Ancor più irrispettoso appare l'infelice scelta se si tiene conto dell'apporto vitale che il regista Roberto De Simone ha fornito nell'approfondimento e studio artigianale del recitativo in tutti i suoi aspetti, nel corso delle innumerevoli produzioni sancarliane, e non, cui il sottoscritto ha preso parte, ivi compresa quella storica de “Lu frate 'nnammorato” del Teatro alla Scala, con tutto il libretto in vernacolo...pas par hasard!

Tutto ciò accade perché mancano validi controlli di esperti e competenti nelle strutture produttive che possano far da argine e porre limiti a tali scelte vergognose. E non è da meno lo sdegno e lo scoramento che assalgono laddove si pensi agli artisti, sottoposti a tali insulti alla loro professionalità e dignità. Siamo lavoratori autonomi, ma quando andiamo a perfezionare un impegno con la nostra firma, si deve tener conto dell'oggetto specificato della nostra prestazione: se sono chiamato per eseguire un ruolo di un'opera, ho il sacrosanto diritto di sapere se questa sia soggetta ad amputazioni o revisioni dell'ultima ora. Se parliamo del “Turco”, io ho sostenuto due ruoli, Prosdocimo e Don Geronio, e so bene che il povero Poeta vive con e nei recitativi dell'opera, avendo solo due interventi cantati in tre numeri musicali. Ecco allora che un artista, costretto a ricoprire questo ruolo in tale contesto, deve subire frustrazione ingiustificata e irrispettosa del proprio impegno.

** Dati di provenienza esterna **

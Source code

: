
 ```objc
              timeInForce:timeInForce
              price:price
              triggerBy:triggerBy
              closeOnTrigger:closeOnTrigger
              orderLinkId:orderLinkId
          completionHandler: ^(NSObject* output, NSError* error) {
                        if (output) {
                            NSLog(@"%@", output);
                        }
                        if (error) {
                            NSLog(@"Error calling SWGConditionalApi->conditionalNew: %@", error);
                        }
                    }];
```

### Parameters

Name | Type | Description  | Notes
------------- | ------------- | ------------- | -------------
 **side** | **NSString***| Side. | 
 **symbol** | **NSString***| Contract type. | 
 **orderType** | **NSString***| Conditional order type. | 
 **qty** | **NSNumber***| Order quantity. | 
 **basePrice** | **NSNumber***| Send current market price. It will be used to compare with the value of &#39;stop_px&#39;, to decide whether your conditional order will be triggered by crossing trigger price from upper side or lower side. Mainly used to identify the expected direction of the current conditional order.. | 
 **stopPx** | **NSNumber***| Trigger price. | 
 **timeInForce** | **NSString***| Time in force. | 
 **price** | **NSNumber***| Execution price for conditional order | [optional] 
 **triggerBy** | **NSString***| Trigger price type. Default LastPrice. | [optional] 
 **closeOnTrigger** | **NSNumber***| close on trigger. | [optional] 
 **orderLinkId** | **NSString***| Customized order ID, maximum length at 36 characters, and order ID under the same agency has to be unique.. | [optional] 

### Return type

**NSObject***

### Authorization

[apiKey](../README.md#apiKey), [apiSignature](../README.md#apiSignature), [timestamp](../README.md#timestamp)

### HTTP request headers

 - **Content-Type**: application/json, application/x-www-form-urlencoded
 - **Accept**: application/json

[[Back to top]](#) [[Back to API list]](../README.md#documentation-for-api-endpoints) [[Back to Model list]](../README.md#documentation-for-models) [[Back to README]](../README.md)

Ad aggravare l’infelice situazione, ci si dimentica (o almeno, si spera) che tutta la vicenda rossiniana sarebbe ambientata proprio nel capoluogo campano: ancor più destano legittime perplessità i pallidi dissensi espressi in loco in merito a una questione sulla quale Paolo Isotta avrebbe certo lanciato i propri dotti strali. Alla base di tutto, resta la situazione finanziaria gravemente pregiudizievole delle Fondazioni lirico sinfoniche, che accusano un debito consolidato di oltre 500 milioni di euro, a conferma del fallimento totale della conversione, illo tempore, da enti lirici a figure di diritto privato: la riforma del settore ormai è diventata imperativa per tornare alla gestione statale di istituzioni culturali che meritano di essere condotte e dirette da elementi scelti da bandi appositi, con oculate valutazioni sugli operati dei vari candidati ai vertici. Se “Il Turco in Italia” in questione andrà in streaming sarà una divulgazione almeno improvvida e irresponsabile da parte di tutti i dirigenti del nostro Massimo, che daranno un'immagine di sé, e quindi del teatro, certo non edificante.

Europa Unita, certo. Ma occorre essere anche Uniti nella difesa della Cultura, con uguale sensibilità e rispetto!